In 2011 and 2012 laboratory examinations were performed on a small scale, with special emphasis on the 40 km zone along the eastern border, but as from 2013 the programme was implemented through the country. It was modified in 2014 and 2015, according to the current needs. As part of the programme, an active surveillance of domestic pigs and wild boars was performed.
The samples of blood and tissues were collected from all sick or dead pigs with symptoms suggestive of infectious disease, from all wild boars found dead, including those from traffic accidents, and from all hunted wild boars from restricted areas, as well as from 5-10% of hunted wild boars from the rest of the country. All the samples were collected by the counties’ veterinary inspectors and all were examined at the NRL. In total, from 2011 up to now, 65,067 animals were examined.
Additionally, an intensive public awareness campaign was conducted. It comprises of information:
- published on the web pages of CVO and NRL;
- published in popularised scientific, farmer's and hunter's journals;
- distributed in leaflets (394,000 distributed in 2013);
- shared at meetings and lectures for county veterinary inspectors, practitioner vets, pig breeders and producers, traders, pork processors, hunters and forest rangers.
It might be concluded that the campaign was successful because most of the wild boars found dead were announced by people, including the first case of ASF. Within the frame of the control programme, food of animal origin was confiscated and utilised by veterinary border inspection.
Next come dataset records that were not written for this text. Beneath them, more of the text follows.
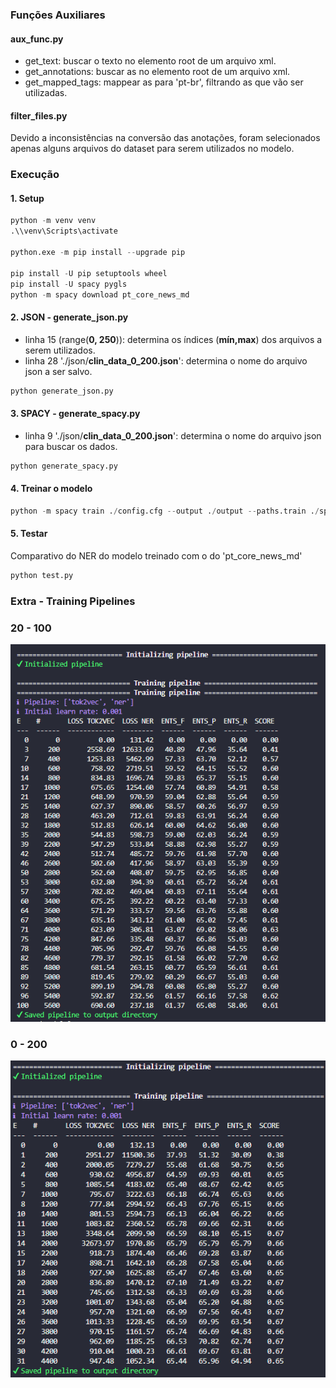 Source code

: ### Funções Auxiliares

#### aux_func.py

* get_text: buscar o texto no elemento root de um arquivo xml.
* get_annotations: buscar as <annotations> no elemento root de um arquivo xml.
* get_mapped_tags: mappear as <annotations> para 'pt-br', filtrando as que vão ser utilizadas.

#### filter_files.py

Devido a inconsistências na conversão das anotações, foram selecionados apenas alguns arquivos do dataset para serem utilizados no modelo.


### Execução

#### 1. Setup
```python
python -m venv venv
.\\venv\Scripts\activate

python.exe -m pip install --upgrade pip

pip install -U pip setuptools wheel
pip install -U spacy pygls
python -m spacy download pt_core_news_md
```

#### 2. JSON - generate_json.py

* linha 15 (range(**0, 250**)): determina os índices (**mín,max**) dos arquivos a serem utilizados.
*  linha 28 './json/**clin_data_0_200.json**': determina o nome do arquivo json a ser salvo.

```python
python generate_json.py
```

#### 3. SPACY - generate_spacy.py

* linha 9 './json/**clin_data_0_200.json**': determina o nome do arquivo json para buscar os dados.

```python
python generate_spacy.py
```

#### 4. Treinar o modelo

```python
python -m spacy train ./config.cfg --output ./output --paths.train ./spacy/train.spacy --paths.dev ./spacy/dev.spacy
```

#### 5. Testar

Comparativo do NER do modelo treinado com o do 'pt_core_news_md'

```python
python test.py
```

### Extra - Training Pipelines

### 20 - 100

![Terminal - Pipeline 20 - 100](./images/pipeline_20_100.png)

### 0 - 200

![Terminal - Pipeline 0 - 200](./images/pipeline_0_200.png)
It should also be stressed that Polish farms, also in the affected region, have a different level of biosecurity. Swill feeding, however, is prohibited and controlled by the veterinary inspection. There are no free-ranging pigs and outdoor keeping of pigs happens occasionally, currently it is prohibited in the affected region. Nowadays a new, very strict programme of biosecurity for the affected region, is implemented. Moreover, an electronic swine identification and registration system is used, all pig farms are registered in a database, and illegal markets do not exist in Poland. These factors facilitate the control of pig/pork trade. In the case of an outbreak of ASF, compensation funds are available for farmers.
The occurrence of ASF had a negative impact on pig production in Poland, mainly due to the ban on export of Polish products to Russia, it also affected the prices of pork locally, especially in the restricted region. Nowadays, due to the availability of food and lower hunting activity in restricted areas in the spring of 2014, the challenge for Poland is an increase of the wild boar population. Therefore the main goal for the country will be to keep the wild boar population at a steady level. There should be an improvement of biosecurity in backyard farms, to ensure no circulation of the virus between domestic pigs and wild boars. Due to the interaction of several factors, the situation concerning ASF is nowadays complex and dynamic.
Therefore, the likelihood that ASFV will spread to nearby unaffected areas is moderate, when factors such as - the continuous forest corridors, the ecology and behaviour of wild boars, habitat structure and its shearing, high mobility and sociality of wild boars, the contamination of the environment and long persistence of ASFV in a contaminated environment - will be taken into account. When human-associated factors are considered, the risk of ASF dissemination is higher.